Entries shown START

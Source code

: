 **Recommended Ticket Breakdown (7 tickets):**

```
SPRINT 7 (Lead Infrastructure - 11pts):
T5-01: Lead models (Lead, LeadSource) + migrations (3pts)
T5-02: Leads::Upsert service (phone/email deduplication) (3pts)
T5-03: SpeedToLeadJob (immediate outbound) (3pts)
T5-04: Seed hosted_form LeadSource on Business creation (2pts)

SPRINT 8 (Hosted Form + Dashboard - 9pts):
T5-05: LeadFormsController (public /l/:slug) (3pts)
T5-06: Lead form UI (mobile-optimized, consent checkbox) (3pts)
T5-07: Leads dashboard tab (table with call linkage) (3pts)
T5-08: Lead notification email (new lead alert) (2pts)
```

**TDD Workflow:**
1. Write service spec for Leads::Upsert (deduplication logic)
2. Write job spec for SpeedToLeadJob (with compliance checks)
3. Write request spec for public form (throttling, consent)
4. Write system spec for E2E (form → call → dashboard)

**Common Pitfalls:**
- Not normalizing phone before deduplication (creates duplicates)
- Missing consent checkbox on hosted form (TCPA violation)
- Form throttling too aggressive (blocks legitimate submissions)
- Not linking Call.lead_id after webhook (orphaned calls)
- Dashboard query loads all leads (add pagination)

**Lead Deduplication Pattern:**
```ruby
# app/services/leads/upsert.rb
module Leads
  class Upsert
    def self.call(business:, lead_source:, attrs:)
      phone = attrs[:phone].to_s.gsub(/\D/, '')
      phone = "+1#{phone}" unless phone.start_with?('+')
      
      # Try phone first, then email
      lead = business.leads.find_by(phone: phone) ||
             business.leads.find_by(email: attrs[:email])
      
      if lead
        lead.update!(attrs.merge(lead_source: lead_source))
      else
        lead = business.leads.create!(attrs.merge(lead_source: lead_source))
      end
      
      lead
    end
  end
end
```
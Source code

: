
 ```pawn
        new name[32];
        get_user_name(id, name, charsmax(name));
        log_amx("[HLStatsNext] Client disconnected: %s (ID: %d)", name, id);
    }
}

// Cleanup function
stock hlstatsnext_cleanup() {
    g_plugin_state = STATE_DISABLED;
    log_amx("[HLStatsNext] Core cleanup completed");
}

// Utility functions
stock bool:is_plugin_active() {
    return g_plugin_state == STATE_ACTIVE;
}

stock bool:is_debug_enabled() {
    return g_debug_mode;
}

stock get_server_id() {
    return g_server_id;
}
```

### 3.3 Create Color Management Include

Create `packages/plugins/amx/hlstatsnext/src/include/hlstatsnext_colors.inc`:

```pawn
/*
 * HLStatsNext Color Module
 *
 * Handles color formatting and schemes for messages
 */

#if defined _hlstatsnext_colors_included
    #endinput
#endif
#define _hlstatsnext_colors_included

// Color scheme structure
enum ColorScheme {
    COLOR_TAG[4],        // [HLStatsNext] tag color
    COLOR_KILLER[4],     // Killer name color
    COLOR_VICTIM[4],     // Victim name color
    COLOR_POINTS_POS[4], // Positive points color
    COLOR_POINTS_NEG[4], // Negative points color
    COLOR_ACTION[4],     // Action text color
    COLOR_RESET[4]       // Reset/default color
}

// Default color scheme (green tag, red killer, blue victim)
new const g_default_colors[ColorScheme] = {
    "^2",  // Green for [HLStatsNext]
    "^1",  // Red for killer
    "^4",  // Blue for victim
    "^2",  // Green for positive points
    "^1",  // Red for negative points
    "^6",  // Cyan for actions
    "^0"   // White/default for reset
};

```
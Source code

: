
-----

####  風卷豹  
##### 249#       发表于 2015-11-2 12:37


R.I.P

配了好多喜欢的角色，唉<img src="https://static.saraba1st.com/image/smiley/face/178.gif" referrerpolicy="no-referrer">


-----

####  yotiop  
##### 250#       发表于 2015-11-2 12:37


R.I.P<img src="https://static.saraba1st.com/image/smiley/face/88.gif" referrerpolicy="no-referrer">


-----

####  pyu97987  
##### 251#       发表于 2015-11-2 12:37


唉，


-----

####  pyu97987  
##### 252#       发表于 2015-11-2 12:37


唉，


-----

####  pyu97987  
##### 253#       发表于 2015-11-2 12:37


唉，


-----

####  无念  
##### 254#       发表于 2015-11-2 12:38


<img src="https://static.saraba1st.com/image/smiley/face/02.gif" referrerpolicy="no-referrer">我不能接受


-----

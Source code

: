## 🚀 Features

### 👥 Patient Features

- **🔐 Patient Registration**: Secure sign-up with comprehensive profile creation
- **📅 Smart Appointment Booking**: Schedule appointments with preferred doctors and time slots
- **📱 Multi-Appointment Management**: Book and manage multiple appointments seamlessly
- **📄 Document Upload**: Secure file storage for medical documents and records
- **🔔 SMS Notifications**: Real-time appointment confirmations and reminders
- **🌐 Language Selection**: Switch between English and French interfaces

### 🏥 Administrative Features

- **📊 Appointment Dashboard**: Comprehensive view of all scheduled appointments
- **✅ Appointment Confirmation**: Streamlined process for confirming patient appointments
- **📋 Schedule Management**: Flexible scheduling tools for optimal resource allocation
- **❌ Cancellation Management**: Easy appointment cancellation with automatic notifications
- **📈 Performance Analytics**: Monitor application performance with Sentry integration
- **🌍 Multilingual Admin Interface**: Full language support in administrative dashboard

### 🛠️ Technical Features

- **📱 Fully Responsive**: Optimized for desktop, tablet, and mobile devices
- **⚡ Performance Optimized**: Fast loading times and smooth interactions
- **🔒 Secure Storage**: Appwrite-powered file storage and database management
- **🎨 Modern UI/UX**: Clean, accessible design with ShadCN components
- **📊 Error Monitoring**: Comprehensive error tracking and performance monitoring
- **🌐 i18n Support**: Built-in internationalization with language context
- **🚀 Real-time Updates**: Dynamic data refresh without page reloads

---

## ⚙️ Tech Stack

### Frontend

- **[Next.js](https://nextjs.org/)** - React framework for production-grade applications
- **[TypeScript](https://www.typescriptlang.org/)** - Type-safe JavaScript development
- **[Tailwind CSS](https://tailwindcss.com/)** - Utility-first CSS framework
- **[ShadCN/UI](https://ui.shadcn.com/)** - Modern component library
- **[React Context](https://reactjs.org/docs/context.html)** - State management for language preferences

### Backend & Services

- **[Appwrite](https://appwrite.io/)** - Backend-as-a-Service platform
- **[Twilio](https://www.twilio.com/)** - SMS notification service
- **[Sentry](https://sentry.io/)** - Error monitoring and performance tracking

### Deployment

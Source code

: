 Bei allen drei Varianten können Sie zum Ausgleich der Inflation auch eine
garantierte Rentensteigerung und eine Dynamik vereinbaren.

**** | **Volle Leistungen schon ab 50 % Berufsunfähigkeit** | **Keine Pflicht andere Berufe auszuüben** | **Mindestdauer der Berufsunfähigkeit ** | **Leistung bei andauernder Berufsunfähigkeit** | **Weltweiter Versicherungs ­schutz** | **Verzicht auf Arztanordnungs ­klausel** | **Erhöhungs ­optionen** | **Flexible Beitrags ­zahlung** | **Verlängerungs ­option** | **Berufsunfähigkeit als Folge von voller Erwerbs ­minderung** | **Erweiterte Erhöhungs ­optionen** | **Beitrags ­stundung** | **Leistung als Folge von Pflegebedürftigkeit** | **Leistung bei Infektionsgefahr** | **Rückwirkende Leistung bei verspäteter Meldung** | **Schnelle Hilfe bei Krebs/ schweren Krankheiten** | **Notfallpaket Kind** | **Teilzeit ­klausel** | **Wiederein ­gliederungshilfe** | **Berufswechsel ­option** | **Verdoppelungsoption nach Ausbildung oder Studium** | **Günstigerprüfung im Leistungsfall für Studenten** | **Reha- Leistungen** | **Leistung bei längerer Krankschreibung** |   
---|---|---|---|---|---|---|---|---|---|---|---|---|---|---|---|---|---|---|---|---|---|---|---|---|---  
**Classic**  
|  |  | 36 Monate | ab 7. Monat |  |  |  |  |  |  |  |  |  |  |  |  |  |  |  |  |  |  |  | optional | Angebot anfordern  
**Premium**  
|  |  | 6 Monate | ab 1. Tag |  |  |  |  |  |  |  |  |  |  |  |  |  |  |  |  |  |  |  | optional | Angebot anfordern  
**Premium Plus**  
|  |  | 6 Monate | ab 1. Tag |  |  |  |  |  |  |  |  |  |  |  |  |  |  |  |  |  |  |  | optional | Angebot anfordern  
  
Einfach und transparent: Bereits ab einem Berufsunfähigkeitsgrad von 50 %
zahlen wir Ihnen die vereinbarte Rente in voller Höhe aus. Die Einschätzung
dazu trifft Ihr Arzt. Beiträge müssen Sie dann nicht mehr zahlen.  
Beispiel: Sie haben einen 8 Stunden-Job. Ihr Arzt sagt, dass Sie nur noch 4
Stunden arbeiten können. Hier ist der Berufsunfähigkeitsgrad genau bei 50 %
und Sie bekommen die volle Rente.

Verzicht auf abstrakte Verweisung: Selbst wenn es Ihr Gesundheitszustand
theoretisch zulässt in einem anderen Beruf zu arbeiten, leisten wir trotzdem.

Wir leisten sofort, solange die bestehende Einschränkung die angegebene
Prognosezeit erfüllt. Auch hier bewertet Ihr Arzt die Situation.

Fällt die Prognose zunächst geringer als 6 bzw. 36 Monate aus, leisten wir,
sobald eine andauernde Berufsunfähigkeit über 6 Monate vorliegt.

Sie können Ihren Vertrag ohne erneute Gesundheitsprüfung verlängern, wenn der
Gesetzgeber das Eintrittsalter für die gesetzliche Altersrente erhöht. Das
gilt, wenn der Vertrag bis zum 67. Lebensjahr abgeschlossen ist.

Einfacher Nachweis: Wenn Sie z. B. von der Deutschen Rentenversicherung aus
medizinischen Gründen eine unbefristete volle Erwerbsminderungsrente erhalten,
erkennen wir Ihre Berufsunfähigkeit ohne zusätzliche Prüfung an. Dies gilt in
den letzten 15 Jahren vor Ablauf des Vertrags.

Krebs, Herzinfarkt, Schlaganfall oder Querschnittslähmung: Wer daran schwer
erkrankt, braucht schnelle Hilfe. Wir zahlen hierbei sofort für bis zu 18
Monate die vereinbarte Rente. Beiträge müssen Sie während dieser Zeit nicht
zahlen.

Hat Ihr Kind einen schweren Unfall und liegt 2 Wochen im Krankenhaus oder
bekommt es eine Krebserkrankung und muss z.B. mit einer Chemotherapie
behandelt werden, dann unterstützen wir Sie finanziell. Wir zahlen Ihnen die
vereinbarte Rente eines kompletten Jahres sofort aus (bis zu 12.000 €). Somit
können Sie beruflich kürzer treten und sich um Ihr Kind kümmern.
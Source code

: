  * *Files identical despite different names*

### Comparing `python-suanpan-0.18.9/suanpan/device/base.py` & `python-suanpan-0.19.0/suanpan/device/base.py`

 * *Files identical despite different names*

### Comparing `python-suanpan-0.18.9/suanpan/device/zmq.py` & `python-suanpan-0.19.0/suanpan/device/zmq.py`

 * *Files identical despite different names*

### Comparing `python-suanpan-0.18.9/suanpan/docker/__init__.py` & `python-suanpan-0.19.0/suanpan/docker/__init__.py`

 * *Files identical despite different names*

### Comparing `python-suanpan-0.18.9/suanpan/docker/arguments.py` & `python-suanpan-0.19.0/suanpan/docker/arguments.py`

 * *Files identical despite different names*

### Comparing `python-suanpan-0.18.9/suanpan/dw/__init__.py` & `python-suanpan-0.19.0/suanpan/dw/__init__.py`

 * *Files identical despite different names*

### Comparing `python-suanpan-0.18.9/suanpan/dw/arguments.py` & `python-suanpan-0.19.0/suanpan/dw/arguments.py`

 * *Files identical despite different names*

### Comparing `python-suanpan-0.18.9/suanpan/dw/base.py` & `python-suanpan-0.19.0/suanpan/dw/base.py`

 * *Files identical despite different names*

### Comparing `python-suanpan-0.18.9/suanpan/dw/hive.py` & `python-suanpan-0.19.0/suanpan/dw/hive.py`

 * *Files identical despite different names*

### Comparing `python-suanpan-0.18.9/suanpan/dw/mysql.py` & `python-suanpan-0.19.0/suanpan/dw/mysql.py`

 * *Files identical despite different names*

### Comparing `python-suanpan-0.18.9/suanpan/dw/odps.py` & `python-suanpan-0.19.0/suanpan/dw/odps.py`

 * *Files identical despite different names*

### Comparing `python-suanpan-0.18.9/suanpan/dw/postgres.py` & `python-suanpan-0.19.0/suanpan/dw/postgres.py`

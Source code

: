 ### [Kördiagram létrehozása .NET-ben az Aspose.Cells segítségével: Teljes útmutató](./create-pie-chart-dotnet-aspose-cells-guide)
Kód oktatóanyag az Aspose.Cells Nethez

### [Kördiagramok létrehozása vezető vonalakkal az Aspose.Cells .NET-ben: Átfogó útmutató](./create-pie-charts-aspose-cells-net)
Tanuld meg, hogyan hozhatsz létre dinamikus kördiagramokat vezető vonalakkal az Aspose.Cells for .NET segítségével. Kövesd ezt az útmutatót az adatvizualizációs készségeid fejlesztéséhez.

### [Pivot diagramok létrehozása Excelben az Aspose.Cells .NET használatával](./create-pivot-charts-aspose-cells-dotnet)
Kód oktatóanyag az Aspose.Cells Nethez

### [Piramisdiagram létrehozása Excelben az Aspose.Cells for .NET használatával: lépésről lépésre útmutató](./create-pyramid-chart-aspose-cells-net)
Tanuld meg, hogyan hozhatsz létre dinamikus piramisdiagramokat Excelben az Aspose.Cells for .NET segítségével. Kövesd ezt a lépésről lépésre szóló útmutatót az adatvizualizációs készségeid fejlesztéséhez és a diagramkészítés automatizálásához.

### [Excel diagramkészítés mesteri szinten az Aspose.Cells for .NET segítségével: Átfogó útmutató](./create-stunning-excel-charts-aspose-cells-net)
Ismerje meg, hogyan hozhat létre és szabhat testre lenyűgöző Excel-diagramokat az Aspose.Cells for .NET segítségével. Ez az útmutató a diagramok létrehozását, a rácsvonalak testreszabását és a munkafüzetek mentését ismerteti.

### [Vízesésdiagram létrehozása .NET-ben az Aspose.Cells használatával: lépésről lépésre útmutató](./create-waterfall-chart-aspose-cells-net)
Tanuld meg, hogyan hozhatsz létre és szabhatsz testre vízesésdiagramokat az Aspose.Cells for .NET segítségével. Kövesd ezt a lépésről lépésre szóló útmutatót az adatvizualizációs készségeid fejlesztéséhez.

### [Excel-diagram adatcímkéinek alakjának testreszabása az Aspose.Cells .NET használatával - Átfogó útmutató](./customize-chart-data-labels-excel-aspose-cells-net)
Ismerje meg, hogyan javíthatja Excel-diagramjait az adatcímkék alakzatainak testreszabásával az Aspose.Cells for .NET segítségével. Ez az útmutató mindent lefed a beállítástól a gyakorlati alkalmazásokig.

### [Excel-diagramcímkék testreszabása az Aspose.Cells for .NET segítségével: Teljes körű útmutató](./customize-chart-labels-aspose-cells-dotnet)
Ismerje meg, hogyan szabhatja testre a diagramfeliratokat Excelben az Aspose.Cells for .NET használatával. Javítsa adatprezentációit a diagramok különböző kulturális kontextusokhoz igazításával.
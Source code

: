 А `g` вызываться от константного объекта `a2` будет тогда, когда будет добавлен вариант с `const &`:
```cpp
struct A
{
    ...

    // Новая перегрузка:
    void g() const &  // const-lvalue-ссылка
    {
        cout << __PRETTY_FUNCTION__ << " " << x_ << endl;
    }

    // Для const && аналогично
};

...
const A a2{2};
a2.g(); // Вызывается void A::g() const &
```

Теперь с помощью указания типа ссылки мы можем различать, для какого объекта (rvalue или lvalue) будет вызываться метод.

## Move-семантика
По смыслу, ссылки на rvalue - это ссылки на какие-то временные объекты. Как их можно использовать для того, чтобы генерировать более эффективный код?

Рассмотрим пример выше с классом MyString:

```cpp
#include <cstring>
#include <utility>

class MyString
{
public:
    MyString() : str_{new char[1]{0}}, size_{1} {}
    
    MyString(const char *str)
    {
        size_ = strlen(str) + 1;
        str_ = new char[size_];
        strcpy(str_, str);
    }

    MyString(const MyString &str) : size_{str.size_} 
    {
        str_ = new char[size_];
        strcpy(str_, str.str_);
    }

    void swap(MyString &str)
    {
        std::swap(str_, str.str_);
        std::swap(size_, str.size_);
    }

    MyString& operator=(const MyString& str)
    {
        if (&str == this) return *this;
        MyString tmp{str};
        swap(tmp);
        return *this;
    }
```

Entries shown END

In the records above, which lines hold the string "hozhatsz"? Copy each one.

Tanuld meg, hogyan hozhatsz létre dinamikus kördiagramokat vezető vonalakkal az Aspose.Cells for .NET segítségével. Kövesd ezt az útmutatót az adatvizualizációs készségeid fejlesztéséhez.
Tanuld meg, hogyan hozhatsz létre dinamikus piramisdiagramokat Excelben az Aspose.Cells for .NET segítségével. Kövesd ezt a lépésről lépésre szóló útmutatót az adatvizualizációs készségeid fejlesztéséhez és a diagramkészítés automatizálásához.
Tanuld meg, hogyan hozhatsz létre és szabhatsz testre vízesésdiagramokat az Aspose.Cells for .NET segítségével. Kövesd ezt a lépésről lépésre szóló útmutatót az adatvizualizációs készségeid fejlesztéséhez.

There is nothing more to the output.